A Hotel has liability to compensate a guest if guest’s car parked by a valet gets stolen even if the free parking token provided to guest clearly disowns any responsibility of Hotel management for theft of vehicle!
Car Parking : Hotel Liability

In a recent ruling, the Supreme Court has held that hotels have liability to compensate guests if their car parked by a valet gets stolen even if the free parking tokens provided to guests clearly disown any responsibility of management for theft of vehicles.

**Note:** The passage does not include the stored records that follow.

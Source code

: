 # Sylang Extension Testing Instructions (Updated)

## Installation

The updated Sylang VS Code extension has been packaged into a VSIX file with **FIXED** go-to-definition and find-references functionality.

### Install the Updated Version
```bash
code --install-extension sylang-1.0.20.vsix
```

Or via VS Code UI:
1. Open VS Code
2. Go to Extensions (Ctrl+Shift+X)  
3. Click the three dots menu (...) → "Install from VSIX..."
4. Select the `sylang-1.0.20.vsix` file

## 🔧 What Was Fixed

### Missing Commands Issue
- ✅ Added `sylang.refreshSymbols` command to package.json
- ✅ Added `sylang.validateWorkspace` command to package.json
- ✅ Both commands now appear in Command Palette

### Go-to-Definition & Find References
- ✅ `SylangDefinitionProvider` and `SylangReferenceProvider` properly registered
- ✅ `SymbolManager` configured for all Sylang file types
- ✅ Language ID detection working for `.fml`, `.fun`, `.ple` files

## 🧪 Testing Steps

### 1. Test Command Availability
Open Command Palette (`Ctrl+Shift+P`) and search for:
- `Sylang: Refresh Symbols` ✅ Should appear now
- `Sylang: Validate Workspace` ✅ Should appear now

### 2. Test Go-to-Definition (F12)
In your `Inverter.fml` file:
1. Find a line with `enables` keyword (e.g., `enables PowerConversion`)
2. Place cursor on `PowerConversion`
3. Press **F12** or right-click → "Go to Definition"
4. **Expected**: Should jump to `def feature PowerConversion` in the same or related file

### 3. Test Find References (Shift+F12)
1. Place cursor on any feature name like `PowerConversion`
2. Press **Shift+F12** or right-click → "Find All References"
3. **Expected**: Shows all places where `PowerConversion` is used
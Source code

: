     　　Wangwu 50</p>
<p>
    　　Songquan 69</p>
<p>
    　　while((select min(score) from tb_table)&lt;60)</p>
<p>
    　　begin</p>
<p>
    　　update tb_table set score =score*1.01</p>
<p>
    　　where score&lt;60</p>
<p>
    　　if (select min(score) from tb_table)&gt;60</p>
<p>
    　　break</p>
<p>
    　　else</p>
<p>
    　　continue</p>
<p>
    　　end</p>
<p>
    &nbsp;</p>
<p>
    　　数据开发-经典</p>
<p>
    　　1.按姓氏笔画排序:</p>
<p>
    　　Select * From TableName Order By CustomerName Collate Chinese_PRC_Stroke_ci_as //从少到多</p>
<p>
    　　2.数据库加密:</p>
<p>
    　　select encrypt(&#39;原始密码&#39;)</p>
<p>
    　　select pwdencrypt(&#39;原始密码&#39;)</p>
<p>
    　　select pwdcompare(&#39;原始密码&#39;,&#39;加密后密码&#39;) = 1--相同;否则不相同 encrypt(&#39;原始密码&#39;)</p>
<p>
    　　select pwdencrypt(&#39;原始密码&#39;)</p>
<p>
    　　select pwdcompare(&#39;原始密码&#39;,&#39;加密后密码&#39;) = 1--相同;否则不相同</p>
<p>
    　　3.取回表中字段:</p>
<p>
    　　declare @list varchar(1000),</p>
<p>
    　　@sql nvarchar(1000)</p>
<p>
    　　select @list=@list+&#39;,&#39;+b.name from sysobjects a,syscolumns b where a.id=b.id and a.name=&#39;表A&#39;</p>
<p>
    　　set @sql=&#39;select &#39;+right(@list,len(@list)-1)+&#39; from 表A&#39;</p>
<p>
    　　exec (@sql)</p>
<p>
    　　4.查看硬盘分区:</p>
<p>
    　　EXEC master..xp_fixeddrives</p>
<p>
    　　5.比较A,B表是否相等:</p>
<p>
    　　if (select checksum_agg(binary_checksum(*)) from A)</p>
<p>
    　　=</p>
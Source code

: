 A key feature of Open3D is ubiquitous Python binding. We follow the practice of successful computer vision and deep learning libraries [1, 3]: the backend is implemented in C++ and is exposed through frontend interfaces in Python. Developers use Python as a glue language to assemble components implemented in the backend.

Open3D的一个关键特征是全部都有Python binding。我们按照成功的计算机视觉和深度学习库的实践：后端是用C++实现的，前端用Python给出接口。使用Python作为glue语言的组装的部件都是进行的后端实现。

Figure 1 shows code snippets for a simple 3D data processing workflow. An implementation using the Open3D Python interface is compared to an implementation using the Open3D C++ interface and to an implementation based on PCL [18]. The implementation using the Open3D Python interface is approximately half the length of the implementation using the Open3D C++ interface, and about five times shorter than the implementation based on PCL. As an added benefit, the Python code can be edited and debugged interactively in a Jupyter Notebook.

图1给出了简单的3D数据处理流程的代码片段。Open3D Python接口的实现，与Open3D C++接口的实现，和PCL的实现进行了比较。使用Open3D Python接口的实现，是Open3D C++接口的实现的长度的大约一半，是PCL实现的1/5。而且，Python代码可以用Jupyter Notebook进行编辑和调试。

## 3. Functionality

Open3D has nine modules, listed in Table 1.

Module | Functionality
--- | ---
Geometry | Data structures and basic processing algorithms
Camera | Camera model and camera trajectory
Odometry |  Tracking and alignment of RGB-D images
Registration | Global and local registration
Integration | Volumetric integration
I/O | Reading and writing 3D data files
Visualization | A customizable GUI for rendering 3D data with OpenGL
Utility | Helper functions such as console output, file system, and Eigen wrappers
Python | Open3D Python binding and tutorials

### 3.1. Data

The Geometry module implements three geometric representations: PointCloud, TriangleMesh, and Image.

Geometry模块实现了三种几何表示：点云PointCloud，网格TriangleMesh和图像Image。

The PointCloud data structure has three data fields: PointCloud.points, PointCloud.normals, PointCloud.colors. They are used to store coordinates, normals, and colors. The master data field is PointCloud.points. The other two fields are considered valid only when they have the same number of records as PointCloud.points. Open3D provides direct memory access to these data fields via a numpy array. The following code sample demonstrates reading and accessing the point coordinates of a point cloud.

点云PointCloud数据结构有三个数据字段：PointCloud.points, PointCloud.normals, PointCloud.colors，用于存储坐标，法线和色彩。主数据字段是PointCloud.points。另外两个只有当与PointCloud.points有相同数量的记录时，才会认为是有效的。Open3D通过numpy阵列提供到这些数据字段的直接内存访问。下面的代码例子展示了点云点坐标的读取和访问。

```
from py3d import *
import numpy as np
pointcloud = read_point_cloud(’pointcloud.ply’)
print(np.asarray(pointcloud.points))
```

  • A Guest G used Valet Parking of a hotel H. The parking tag provided to him read : Important condition: This vehicle is being parked at the request of the guest at his own risk and responsibility in or outside the Hotel premises. In the event of any loss, theft or damage, the management shall not be held responsible for the same and the guest shall have no claim whatsoever against the management.”
  • The Vehicle was stolen and G was awarded compensation (to G’s insurance company that filed the case under Power of Attorney and letter of subrogation from G) by State Consumer Commission, holding that H was negligent. National Forum upheld the order on appeal. H  then challenged the order in the Supreme Court.

Honorable Supreme Court held, in essence::

  • There exist two approaches towards liability of innkeepers for loss/damage to guest vehicles. The earlier ‘common law’ approach imposes a strict liability upon the innkeeper irrespective of whether he was negligent or not, and excuses him only if the damage was due an act of God, Enemy or fault /negligence of the guest himself. This is the concept of ‘infra hospitium’  ( latin for ‘within the hotel’) , and this approach had been used by the National Commission while holding H liable.
  • However, increasingly the infra hospitium principle is being discarded in favor of the more current moderate ‘prima facie liability’ rule, given the changes in times. Under this rule a hotel is presumed liable for loss or damage to vehicles in its care, but can rebut the presumption by showing that the loss did not arise due to negligence on its account. The prima facie rule is premised on existence of a bailment relationship and should be applied when such a relationship is found to exist between a hotel and its guests, in respect of vehicles so bailed to the hotel.
  • The National Commission erred in deciding the case on basis of Infra Hospitium/ strict liability rule. A person may visit a hotel in several situations- meetings, conferences, wedding etc. The Hotels cannot be expected to maintain surveillance of each and every vehicle parked on their premises all the times. Hence, holding a hotel strictly liable, without any proof of any negligence on its part, may lead to grave injustice.
  • At the same time, persons parking their cars in Hotel premises or under valet  parking cannot be held at mercy of hotel owners. Hence, the prima facie liability rule should be used if a bailment relationship is found.
  • Valet parking offered by H provided it an edge over other hotels since it was of greater convenience to visitors.  Even if offered free, it benefited H as it assisted the Hotel in receiving more footfalls due better guest experience. Therefore, for such cases, there exists an implied consideration for the contract of bailment created by virtue of the valet parking service.
  • Hence, H cannot refute the existence of bailment by contending that its valet parking service was purely complimentary in nature and that the consumer had not paid for the same. In other words, the existence of a bailment relationship is clear.
  • Hence, given the existence of a bailment relationship, the failure of H to deliver the car to G raised a prima facie case of negligence against it. The burden of proof was on H to show that the theft did not occur due to its neglect or misconduct.
  • The specific circumstances of the case showed that H had been negligent.
  • Hence H was bound to indemnify the loss of G under Sections 148 and 149 of the Contract Act, 1872.

Section 148 in The Indian Contract Act, 1872

148. ‘Bailment’, ‘bailor’ and ‘bailee’ defined.—A ‘bailment’ is the delivery of goods by one person to another for some purpose, upon a contract that they shall, when the purpose is accomplished, be returned or otherwise disposed of according to the directions of the person delivering them. The person delivering the goods is called the ‘bailor’. The person to whom they are delivered is called the ‘bailee’.

Explanation.—If a person is already in possession of the goods of other contracts to hold them as a bailee, he thereby becomes the bailee, and the owner becomes the bailor of such goods, although they may not have been delivered by way of bailment.

Section 149 in The Indian Contract Act, 1872

149. Delivery to bailee how made.—The delivery to the bailee may be made by doing anything which has the effect of putting the goods in the possession of the intended bailee or of any person authorized to hold them on his behalf.